Instructions to follow -> For the string "root", find every matching line in the records and copy it.

Material shown ->

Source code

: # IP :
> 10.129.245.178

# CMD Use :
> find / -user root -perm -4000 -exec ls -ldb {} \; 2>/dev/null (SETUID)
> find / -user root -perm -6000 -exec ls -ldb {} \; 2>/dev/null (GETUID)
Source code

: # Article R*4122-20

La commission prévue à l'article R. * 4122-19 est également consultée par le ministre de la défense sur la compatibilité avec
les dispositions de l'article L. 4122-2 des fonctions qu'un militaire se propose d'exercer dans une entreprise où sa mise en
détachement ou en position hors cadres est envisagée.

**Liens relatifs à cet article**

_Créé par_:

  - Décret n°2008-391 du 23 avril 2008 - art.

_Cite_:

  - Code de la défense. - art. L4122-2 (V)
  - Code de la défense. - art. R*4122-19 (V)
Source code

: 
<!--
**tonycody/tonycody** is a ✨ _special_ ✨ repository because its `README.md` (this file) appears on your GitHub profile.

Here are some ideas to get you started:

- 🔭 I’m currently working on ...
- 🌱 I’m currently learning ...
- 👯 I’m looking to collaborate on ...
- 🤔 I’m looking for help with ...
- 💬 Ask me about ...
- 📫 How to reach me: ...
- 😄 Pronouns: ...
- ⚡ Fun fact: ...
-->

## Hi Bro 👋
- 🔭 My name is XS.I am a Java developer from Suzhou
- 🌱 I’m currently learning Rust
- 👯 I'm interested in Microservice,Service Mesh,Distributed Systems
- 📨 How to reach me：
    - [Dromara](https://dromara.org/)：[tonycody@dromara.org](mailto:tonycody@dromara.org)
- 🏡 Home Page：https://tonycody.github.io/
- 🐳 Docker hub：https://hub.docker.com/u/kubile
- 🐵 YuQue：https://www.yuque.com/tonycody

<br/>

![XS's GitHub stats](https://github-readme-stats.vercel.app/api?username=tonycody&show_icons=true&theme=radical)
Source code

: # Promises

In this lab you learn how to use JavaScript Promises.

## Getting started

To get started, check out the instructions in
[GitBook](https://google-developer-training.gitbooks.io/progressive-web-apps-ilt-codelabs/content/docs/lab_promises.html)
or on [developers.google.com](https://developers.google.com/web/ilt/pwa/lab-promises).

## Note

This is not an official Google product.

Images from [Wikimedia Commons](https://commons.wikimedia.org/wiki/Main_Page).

Reply to the task ->
> find / -user root -perm -4000 -exec ls -ldb {} \; 2>/dev/null (SETUID)
> find / -user root -perm -6000 -exec ls -ldb {} \; 2>/dev/null (GETUID)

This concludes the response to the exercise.